Jovens representantes de vários países do mundo aos pés do Cristo Redentor – símbolo máximo de fé na cidade do Rio de Janeiro. Foto: Fabio Gonçalves / Agência O Dia

A Jornada Mundial da Juventude acontece a cada três anos desde 1986. A primeira edição teve lugar em Roma e, criada pelo Papa João Paulo II, foi motivada pelo afastamento dos jovens em relação à Igreja na época. A 28ª edição aconteceria no Rio de Janeiro em 2014, mas foi adiantada para os dias 23 a 28 de julho deste ano para não coincidir com a Copa do Mundo.

O objetivo do encontro que reúne jovens cristãos do mundo inteiro é celebrar a fé e compartilhar diferentes culturas através de encontros com o Papa, atrações culturais, oficinas vocacionais e palestras. A importância está na união de uma juventude que tem interesses em comum e busca experiências novas.

Há quem torça o nariz para qualquer manifestação religiosa desse tipo, mas o que vale nessa hora é praticar a tolerância. A intolerância existe de ambos os lados, dos que participam da Igreja e dos que a criticam. Evitar a rivalidade entre religiões – ou entre religiosos e não religiosos – em uma nação que se considera sem preconceitos é essencial.
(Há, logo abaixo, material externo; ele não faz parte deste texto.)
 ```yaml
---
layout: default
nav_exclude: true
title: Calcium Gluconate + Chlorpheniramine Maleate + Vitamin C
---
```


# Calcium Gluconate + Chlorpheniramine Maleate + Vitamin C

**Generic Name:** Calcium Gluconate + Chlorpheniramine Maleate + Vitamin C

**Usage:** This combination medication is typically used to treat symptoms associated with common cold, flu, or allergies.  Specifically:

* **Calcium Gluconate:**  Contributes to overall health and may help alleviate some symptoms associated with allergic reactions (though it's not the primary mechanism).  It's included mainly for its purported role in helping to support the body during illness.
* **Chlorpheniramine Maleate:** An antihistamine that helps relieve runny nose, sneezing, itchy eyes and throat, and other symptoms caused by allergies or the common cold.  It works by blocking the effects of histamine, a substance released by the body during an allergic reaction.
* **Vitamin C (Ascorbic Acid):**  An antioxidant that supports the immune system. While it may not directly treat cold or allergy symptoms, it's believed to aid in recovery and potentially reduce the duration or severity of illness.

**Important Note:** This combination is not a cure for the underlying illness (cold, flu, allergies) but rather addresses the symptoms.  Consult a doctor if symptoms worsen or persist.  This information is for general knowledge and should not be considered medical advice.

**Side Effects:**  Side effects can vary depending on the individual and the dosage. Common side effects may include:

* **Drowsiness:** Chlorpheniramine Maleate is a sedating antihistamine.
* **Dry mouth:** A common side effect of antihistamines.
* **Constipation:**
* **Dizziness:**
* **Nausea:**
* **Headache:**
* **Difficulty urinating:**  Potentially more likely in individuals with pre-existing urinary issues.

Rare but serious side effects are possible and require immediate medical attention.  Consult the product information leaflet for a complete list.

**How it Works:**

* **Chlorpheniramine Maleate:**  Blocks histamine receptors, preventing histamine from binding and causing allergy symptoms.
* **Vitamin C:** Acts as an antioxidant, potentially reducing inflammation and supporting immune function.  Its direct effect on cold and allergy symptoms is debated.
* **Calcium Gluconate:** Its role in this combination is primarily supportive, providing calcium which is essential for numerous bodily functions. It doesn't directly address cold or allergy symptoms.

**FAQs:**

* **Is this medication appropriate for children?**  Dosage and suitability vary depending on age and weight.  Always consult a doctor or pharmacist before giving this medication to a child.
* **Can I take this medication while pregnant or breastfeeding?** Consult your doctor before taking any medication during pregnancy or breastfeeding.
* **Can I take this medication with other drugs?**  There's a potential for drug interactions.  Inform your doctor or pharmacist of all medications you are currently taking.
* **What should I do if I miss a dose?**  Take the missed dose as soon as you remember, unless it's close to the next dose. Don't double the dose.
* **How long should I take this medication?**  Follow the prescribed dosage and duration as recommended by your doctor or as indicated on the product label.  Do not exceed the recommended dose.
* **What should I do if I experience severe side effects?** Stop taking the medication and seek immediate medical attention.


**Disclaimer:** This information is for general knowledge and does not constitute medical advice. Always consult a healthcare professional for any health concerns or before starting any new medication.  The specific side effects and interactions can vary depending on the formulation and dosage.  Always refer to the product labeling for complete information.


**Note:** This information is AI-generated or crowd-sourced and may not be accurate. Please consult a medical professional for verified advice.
Os princípios religiosos cristãos giram em torno da paz e da boa convivência com o próximo. Não dá pra generalizar e pensar que todo evangélico pensa como tal pastor extremista, por exemplo – todo indivíduo tem sua própria consciência. Líderes religiosos podem ensinar algum caminho, mas é o fiel quem tem o poder de afirmar se aquele é ou não o certo.

São os extremistas e os corruptos que mancham a imagem de certas instituições, como partidos políticos e instituições religiosas. Para os jovens brasileiros, fica o papel de mostrar o real valor da fé num país onde polêmicas originadas de grandes líderes religiosos tomam proporções cada vez maiores.